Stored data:

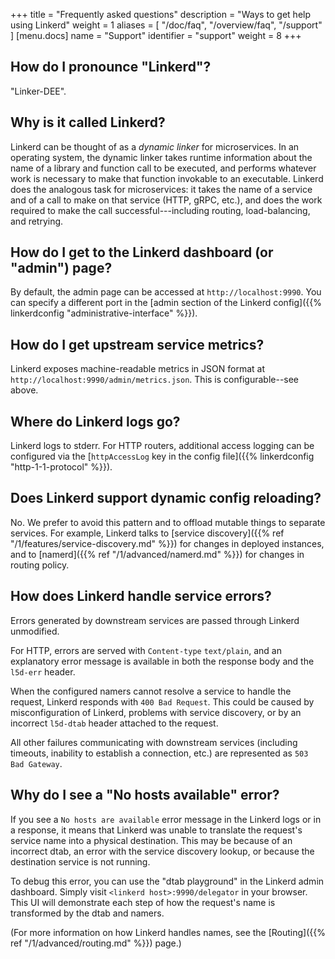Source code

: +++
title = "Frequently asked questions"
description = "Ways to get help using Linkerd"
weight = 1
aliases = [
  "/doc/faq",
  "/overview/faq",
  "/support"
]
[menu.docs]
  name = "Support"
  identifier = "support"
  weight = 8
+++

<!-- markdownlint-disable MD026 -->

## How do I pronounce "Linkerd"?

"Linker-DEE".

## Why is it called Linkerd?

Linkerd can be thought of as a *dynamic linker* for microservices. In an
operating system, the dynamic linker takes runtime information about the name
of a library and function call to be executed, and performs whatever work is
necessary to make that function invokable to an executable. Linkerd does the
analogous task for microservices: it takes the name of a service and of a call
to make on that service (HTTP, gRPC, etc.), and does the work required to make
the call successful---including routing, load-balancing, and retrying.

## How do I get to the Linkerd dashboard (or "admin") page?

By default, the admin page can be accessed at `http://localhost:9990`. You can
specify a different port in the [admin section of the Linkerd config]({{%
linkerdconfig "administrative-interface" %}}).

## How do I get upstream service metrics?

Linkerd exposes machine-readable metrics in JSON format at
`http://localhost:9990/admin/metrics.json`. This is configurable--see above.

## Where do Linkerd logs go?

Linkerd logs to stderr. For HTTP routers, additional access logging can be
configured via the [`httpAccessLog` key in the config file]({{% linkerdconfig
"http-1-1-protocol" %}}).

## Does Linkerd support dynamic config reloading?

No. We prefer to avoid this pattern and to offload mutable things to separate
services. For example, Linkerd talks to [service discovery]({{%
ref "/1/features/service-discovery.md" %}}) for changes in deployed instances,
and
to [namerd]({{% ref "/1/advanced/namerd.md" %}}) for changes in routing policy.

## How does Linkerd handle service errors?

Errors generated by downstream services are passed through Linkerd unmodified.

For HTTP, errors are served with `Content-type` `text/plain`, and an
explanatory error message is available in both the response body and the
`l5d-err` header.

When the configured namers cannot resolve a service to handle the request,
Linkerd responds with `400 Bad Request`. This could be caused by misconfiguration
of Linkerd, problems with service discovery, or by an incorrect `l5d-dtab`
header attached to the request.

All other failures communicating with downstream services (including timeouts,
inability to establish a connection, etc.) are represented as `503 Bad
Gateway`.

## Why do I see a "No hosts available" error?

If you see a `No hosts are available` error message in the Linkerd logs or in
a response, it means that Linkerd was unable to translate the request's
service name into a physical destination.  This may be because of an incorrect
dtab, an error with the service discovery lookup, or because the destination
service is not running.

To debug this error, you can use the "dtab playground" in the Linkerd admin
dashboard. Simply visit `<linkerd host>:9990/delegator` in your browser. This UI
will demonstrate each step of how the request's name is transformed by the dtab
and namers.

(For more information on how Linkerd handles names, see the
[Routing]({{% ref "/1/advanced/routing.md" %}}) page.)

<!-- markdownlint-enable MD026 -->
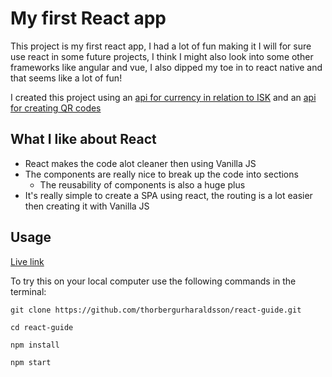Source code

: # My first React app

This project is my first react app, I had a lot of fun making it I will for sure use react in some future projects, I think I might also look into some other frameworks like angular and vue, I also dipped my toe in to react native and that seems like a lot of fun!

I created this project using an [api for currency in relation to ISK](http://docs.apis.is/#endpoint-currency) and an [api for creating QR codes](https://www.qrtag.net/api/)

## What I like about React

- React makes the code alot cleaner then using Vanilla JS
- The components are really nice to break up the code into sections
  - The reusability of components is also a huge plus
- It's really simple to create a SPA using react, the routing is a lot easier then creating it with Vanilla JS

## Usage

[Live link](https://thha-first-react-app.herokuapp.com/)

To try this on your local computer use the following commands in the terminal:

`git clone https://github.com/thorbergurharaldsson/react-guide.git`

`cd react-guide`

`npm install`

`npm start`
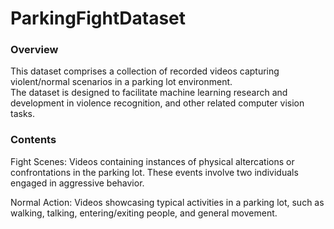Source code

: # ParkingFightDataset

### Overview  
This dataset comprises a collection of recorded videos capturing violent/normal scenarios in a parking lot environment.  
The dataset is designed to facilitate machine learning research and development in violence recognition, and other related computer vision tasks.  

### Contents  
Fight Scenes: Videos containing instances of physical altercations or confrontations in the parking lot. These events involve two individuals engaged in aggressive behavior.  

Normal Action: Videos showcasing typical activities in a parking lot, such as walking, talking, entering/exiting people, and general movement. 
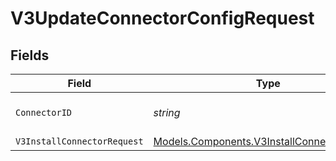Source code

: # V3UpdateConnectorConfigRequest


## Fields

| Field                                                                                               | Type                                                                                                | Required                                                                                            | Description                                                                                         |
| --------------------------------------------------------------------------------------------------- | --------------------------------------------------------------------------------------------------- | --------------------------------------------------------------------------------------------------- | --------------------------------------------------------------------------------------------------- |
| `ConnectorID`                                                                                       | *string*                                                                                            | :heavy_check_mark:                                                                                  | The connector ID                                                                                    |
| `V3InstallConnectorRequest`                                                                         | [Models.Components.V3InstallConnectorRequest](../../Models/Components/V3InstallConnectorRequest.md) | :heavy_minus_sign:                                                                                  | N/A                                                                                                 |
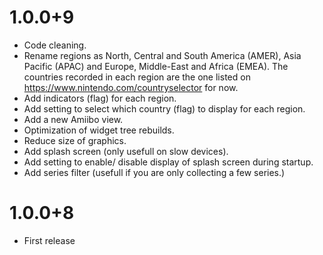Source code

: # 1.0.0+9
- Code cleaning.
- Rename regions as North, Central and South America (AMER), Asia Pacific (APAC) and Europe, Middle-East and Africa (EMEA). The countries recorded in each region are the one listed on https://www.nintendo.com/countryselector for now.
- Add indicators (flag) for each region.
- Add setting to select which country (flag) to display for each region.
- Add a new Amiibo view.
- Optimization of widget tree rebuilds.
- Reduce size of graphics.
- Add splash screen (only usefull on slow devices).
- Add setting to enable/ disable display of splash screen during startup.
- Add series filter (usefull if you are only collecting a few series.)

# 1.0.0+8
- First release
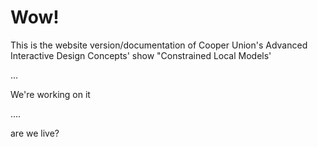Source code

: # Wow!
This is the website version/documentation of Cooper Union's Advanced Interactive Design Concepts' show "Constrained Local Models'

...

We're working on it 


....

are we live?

---

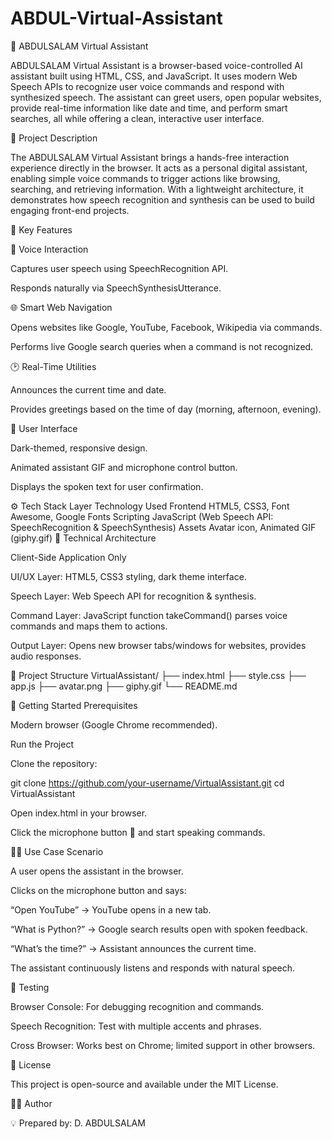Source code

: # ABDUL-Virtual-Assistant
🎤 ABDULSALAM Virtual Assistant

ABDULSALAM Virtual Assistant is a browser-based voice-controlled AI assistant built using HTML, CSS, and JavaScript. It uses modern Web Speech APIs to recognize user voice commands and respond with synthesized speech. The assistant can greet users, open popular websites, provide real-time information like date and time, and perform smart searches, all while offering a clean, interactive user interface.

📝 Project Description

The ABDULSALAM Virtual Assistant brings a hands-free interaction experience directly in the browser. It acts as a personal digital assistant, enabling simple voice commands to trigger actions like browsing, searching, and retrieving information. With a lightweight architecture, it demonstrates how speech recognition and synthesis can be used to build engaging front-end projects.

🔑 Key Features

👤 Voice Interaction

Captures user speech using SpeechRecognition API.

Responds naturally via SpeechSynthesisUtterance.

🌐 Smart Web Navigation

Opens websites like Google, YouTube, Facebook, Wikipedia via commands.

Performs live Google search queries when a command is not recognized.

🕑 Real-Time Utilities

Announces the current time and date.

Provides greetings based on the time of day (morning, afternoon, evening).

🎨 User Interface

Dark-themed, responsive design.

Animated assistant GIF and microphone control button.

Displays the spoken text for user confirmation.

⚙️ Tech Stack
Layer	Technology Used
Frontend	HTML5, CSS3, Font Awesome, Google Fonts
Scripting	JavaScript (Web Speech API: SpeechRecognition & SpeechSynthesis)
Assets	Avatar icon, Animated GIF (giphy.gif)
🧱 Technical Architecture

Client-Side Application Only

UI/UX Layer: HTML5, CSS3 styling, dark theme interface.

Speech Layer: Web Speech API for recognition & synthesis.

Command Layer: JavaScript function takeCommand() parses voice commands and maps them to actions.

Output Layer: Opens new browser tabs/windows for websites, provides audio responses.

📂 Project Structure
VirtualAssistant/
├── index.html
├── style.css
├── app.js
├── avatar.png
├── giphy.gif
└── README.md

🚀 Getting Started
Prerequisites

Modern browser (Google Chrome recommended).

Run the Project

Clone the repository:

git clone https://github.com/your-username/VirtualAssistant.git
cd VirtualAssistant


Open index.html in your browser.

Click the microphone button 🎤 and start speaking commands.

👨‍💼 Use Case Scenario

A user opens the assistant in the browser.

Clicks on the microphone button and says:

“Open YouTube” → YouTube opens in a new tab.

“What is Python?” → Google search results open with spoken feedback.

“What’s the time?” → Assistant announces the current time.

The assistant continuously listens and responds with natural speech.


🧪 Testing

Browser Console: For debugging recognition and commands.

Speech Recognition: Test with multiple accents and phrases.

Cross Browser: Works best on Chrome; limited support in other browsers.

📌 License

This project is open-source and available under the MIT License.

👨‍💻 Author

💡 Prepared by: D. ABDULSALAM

--- PROBLEM ---
Return, exactly as they stand, the lines above from the one with "To debug this" to the one with "## What I like about React", omitting any pictures among them.

--- ANSWER BOX ---
To debug this error, you can use the "dtab playground" in the Linkerd admin
dashboard. Simply visit `<linkerd host>:9990/delegator` in your browser. This UI
will demonstrate each step of how the request's name is transformed by the dtab
and namers.

(For more information on how Linkerd handles names, see the
[Routing]({{% ref "/1/advanced/routing.md" %}}) page.)

<!-- markdownlint-enable MD026 -->
Source code

: # My first React app

This project is my first react app, I had a lot of fun making it I will for sure use react in some future projects, I think I might also look into some other frameworks like angular and vue, I also dipped my toe in to react native and that seems like a lot of fun!

I created this project using an [api for currency in relation to ISK](http://docs.apis.is/#endpoint-currency) and an [api for creating QR codes](https://www.qrtag.net/api/)

## What I like about React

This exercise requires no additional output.